The convolution layer convolves the input data using convolution filters. According to [26], the convolution operation for the n-th feature map in the i-th convolutional layer is shown in Equation (3).

$$\begin{array}{c}{H}_n^i=f\left({\displaystyle \sum _{m=1}^M}{H}_m^{i-1}\otimes W_{n,m}^i+b_n^i\right)\end{array}$$

(3)

where $W_{n,m}^i$ is the weight kernel connecting the m-th feature map in layer (i − 1) to the n-th feature map in layer i, $H_m^{i-1}$ is the m-th feature map from the previous layer (i − 1), and $H_n^i$ is the n-th feature map in the i-th layer.
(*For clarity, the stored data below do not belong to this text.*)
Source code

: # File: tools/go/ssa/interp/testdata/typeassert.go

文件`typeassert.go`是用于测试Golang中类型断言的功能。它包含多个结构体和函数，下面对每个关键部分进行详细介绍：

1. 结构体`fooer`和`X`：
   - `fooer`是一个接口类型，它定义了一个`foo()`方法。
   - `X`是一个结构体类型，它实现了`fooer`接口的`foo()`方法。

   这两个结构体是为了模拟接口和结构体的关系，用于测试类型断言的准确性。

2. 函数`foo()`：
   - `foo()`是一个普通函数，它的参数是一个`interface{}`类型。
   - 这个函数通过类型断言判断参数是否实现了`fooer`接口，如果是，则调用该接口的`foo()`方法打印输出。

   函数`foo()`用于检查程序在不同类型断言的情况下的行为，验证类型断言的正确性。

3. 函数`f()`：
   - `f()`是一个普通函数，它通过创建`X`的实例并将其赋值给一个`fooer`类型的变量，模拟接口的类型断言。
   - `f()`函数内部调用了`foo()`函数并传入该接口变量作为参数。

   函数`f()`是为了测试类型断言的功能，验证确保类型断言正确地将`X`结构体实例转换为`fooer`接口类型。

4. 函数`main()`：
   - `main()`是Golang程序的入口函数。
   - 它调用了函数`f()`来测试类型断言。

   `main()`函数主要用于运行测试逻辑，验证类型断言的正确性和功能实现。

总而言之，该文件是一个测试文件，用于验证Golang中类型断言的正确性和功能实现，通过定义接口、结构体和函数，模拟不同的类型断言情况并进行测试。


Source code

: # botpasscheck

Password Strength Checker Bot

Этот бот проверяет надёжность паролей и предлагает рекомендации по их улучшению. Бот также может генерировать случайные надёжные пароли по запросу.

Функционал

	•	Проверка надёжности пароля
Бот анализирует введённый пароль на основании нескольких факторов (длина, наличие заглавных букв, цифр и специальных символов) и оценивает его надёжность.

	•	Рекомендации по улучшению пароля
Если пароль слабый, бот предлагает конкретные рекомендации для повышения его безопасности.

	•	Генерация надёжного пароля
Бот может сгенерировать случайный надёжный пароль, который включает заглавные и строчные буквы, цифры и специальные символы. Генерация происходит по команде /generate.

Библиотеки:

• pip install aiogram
The two-dimensional convolution operation of the convolution filter of the i-th layer and the feature map of the last layer is represented by $\otimes$. The bias vector $b_n^i$ is added to the result of the convolution operation. This bias term allows the network to shift the activation function, providing flexibility in fitting the data. It acts as a trainable offset, enabling the model to represent patterns that do not necessarily pass through the origin. The nonlinear activation function $f$ introduces nonlinearity into the network, allowing it to learn complex patterns. Common choices for $f$ include the Rectified Linear Unit (ReLU), which is defined as $f\left(x\right)=max(0, x)$, or the sigmoid function, $f\left(x\right)=1/\left(1+e^{-x}\right)$. As the gradient of the ReLU is piecewise-constant, in contrast with the sigmoid function, the ReLU can effectively avoid a vanishing gradient when the activation tends to be positively infinite. Therefore, this study uses the ReLU as the activation function; the definition of the ReLU function is shown in Equation (4).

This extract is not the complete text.